Top of WORKING DATA
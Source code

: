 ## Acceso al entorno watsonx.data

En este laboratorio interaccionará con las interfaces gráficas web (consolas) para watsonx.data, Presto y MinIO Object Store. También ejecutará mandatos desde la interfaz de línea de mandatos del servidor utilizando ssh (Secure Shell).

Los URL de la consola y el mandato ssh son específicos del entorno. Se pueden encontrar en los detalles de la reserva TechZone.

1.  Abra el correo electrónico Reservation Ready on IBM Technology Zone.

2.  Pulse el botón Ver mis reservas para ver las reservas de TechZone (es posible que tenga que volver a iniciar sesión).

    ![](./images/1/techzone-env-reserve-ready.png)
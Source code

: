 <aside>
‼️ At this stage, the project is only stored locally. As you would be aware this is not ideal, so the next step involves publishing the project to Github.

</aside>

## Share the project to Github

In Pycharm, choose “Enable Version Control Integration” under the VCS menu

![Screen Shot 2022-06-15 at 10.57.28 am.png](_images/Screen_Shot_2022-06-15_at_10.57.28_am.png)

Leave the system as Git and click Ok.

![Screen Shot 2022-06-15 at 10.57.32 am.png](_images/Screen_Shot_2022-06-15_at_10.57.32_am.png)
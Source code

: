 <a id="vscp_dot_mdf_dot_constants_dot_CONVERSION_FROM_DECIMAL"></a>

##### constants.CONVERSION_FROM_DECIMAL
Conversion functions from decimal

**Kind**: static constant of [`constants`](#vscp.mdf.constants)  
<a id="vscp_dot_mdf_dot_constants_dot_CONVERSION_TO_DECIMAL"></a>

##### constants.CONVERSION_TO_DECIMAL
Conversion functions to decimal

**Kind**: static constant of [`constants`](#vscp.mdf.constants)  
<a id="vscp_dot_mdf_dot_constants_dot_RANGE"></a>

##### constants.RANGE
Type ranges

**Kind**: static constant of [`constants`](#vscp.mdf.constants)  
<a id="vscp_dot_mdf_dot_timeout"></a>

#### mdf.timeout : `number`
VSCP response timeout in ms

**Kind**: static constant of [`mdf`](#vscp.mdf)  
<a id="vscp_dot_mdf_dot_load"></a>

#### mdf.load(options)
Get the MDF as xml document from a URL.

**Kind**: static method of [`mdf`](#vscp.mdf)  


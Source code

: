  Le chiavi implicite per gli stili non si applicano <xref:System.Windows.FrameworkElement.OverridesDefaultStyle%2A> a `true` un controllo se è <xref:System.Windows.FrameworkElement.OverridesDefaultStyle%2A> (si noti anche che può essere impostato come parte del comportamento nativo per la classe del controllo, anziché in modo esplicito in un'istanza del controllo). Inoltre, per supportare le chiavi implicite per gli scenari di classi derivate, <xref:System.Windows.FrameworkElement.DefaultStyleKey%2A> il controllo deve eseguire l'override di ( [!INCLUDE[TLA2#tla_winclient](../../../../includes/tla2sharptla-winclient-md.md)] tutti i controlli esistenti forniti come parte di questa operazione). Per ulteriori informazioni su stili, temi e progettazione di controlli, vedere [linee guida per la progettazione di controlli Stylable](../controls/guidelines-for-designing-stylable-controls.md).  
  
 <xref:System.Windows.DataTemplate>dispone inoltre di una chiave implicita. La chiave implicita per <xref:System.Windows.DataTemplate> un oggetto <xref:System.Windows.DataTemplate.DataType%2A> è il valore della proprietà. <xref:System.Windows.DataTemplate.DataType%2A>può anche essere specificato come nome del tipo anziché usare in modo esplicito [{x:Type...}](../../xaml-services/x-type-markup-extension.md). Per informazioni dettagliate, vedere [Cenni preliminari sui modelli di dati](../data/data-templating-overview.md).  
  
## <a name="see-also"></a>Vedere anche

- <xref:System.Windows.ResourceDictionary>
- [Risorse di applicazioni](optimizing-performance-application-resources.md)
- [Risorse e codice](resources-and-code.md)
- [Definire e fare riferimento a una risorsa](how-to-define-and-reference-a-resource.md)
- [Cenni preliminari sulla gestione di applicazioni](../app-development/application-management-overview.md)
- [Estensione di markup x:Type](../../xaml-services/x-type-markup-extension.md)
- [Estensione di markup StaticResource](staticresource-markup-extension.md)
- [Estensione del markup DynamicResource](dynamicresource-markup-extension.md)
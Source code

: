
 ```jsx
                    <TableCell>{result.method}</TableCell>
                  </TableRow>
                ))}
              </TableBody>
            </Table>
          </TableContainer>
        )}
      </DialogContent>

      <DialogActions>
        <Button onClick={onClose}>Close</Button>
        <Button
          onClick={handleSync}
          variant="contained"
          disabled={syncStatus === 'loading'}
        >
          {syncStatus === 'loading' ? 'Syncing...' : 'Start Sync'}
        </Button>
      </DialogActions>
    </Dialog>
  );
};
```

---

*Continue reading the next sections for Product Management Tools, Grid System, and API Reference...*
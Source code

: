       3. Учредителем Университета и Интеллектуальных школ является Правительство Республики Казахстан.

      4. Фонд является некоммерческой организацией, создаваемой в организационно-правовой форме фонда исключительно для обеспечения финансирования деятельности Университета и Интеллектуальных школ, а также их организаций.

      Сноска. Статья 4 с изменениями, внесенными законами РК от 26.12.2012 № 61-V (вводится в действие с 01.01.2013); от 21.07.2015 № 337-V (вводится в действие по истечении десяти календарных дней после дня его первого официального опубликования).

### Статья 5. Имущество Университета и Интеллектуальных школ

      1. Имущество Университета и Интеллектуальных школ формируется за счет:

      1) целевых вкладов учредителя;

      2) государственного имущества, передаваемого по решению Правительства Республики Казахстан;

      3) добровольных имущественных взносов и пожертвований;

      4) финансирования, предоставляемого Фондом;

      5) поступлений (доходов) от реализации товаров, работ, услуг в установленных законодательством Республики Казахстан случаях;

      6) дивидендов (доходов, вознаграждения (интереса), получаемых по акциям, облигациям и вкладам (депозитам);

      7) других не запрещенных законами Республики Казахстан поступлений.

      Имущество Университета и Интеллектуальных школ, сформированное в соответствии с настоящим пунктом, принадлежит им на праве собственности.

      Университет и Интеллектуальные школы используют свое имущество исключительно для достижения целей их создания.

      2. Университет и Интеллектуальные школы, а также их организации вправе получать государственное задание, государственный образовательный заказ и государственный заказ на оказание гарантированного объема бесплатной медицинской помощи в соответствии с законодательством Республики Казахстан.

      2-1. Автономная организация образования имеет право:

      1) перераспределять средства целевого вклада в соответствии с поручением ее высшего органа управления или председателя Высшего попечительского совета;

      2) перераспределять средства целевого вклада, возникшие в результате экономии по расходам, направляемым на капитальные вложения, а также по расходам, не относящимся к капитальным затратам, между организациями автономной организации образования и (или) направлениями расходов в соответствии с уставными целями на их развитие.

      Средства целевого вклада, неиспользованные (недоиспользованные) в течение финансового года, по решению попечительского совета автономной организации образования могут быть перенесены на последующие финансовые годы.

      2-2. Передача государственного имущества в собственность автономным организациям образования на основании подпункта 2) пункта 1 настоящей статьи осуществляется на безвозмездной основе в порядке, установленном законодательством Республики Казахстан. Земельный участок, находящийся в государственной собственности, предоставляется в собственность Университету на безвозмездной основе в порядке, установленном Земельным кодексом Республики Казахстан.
Bottom of WORKING DATA
§ **TASK DESCRIPTION**
Every line in the data above that contains the word "организации" should be copied.

§ **REPLY**
      2. Университет и Интеллектуальные школы, а также их организации вправе получать государственное задание, государственный образовательный заказ и государственный заказ на оказание гарантированного объема бесплатной медицинской помощи в соответствии с законодательством Республики Казахстан.
      2) перераспределять средства целевого вклада, возникшие в результате экономии по расходам, направляемым на капитальные вложения, а также по расходам, не относящимся к капитальным затратам, между организациями автономной организации образования и (или) направлениями расходов в соответствии с уставными целями на их развитие.
      Средства целевого вклада, неиспользованные (недоиспользованные) в течение финансового года, по решению попечительского совета автономной организации образования могут быть перенесены на последующие финансовые годы.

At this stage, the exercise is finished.